**AIM OF THE TASK**
Output exactly the lines that run from the top of the entries to the line holding "- Monthly netcdf", including both of those lines.

┌────────

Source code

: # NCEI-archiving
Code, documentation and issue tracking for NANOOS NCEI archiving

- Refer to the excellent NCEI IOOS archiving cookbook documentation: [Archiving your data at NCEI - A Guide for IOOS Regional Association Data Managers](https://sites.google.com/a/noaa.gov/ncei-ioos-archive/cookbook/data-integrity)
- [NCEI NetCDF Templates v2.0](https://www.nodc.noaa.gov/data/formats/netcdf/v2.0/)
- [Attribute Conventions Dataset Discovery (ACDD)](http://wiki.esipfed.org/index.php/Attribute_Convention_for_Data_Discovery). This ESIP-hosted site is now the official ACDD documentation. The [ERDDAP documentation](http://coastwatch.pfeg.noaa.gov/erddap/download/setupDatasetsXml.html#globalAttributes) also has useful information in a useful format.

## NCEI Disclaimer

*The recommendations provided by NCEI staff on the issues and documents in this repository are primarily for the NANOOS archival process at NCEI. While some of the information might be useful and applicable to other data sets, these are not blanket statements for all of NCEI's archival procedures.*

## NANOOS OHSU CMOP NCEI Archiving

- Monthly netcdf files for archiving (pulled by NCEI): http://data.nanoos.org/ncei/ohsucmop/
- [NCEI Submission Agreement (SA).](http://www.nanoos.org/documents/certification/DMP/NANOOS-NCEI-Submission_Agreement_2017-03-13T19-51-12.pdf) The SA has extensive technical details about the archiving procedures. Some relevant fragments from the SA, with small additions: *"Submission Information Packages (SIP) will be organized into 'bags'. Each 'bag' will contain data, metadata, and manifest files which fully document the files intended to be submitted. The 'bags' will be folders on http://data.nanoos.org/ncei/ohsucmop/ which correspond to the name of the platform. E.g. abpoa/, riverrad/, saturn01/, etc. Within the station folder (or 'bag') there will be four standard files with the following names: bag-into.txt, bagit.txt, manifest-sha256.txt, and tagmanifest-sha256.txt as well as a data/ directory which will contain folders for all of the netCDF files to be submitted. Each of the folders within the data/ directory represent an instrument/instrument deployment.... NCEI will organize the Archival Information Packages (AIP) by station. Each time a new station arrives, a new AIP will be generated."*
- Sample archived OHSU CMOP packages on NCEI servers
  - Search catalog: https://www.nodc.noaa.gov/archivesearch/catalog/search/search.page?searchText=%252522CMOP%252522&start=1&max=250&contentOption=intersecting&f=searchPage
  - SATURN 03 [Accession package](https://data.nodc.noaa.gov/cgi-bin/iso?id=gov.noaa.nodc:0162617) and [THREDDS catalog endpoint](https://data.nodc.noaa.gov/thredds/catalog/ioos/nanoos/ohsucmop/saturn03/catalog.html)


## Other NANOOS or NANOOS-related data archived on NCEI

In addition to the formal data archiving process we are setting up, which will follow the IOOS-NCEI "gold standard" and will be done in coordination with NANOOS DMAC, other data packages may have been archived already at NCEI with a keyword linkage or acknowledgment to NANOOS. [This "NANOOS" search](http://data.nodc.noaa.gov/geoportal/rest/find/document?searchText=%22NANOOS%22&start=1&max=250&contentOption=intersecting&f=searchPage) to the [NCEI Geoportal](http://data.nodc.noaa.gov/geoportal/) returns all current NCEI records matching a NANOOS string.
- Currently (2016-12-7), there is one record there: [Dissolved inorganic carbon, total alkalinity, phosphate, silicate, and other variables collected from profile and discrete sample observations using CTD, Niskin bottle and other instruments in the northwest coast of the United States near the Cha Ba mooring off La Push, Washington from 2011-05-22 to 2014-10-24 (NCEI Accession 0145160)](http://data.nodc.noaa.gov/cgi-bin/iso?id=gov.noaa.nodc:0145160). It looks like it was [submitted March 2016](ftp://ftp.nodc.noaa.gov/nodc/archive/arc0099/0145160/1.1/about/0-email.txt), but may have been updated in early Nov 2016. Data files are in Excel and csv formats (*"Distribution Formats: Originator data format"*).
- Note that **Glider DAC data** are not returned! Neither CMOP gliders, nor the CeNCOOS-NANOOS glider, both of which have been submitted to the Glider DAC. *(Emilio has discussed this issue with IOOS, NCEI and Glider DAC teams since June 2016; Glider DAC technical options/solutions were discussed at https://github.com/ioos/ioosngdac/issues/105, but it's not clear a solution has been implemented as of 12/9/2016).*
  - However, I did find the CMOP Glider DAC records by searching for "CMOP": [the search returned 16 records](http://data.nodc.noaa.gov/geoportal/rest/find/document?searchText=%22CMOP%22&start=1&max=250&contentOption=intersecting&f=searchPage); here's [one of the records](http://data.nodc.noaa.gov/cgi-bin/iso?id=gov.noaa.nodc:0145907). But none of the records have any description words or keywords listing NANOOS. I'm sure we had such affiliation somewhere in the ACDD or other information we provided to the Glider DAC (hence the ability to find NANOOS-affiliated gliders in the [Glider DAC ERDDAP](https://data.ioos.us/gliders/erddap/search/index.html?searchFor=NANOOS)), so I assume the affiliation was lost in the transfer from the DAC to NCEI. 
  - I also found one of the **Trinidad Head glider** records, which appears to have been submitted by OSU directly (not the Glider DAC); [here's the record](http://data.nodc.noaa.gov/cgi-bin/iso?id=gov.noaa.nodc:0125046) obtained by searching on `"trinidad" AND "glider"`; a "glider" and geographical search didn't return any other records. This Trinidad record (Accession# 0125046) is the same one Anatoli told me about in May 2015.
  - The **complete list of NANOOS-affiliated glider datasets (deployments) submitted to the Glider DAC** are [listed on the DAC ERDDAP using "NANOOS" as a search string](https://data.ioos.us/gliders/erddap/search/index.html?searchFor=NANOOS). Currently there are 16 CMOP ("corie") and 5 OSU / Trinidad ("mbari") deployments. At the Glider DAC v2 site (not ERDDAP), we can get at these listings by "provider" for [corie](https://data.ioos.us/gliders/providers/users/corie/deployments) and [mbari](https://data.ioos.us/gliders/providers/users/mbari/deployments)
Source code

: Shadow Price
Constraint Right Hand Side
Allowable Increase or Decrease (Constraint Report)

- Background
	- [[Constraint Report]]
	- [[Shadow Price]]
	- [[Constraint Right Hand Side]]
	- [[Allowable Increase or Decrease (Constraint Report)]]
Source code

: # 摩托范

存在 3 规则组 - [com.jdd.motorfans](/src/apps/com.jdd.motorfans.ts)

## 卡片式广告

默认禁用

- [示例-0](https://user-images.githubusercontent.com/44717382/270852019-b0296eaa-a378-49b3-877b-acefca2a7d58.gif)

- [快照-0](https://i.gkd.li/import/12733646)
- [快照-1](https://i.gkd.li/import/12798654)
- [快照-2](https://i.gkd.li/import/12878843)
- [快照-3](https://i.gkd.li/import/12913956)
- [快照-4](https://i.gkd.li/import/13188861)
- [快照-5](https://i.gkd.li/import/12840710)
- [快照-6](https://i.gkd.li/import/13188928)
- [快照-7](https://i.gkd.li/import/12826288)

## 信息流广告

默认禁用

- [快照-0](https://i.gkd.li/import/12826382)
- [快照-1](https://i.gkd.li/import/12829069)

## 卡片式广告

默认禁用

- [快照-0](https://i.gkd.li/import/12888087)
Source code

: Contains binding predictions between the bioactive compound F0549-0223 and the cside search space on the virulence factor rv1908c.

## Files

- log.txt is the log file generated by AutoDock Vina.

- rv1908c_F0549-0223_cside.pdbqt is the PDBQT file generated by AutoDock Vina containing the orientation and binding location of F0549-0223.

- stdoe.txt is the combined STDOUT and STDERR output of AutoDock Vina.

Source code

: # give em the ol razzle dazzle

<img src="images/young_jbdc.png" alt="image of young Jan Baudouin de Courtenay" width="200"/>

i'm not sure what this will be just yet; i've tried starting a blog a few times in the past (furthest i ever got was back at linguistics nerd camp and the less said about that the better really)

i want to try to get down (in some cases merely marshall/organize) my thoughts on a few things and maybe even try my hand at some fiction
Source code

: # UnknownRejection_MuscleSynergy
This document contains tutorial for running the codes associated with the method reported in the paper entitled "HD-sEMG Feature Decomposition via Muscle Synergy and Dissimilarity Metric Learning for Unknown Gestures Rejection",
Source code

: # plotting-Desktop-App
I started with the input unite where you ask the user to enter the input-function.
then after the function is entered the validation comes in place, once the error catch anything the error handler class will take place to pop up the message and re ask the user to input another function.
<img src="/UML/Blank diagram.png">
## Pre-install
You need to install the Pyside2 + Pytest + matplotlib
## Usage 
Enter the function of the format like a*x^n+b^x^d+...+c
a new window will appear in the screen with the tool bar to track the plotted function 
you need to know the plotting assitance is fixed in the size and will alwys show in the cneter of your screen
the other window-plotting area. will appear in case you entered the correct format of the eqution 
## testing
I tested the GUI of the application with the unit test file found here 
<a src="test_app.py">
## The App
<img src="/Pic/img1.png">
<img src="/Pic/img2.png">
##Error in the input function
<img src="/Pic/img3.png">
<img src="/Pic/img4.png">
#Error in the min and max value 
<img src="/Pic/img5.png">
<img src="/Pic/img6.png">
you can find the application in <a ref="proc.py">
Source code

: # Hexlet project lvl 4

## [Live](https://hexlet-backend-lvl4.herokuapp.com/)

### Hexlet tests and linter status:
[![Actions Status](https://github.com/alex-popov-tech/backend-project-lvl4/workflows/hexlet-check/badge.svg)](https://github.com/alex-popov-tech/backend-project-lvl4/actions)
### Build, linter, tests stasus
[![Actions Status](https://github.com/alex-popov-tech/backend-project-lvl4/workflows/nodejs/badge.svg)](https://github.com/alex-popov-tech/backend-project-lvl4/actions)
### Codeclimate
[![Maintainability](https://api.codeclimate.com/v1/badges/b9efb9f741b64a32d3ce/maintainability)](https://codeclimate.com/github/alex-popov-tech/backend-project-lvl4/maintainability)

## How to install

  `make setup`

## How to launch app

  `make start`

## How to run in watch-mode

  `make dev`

└────────

**TASK ANSWER**
Source code

: # NCEI-archiving
Code, documentation and issue tracking for NANOOS NCEI archiving

- Refer to the excellent NCEI IOOS archiving cookbook documentation: [Archiving your data at NCEI - A Guide for IOOS Regional Association Data Managers](https://sites.google.com/a/noaa.gov/ncei-ioos-archive/cookbook/data-integrity)
- [NCEI NetCDF Templates v2.0](https://www.nodc.noaa.gov/data/formats/netcdf/v2.0/)
- [Attribute Conventions Dataset Discovery (ACDD)](http://wiki.esipfed.org/index.php/Attribute_Convention_for_Data_Discovery). This ESIP-hosted site is now the official ACDD documentation. The [ERDDAP documentation](http://coastwatch.pfeg.noaa.gov/erddap/download/setupDatasetsXml.html#globalAttributes) also has useful information in a useful format.

## NCEI Disclaimer

*The recommendations provided by NCEI staff on the issues and documents in this repository are primarily for the NANOOS archival process at NCEI. While some of the information might be useful and applicable to other data sets, these are not blanket statements for all of NCEI's archival procedures.*

## NANOOS OHSU CMOP NCEI Archiving

- Monthly netcdf files for archiving (pulled by NCEI): http://data.nanoos.org/ncei/ohsucmop/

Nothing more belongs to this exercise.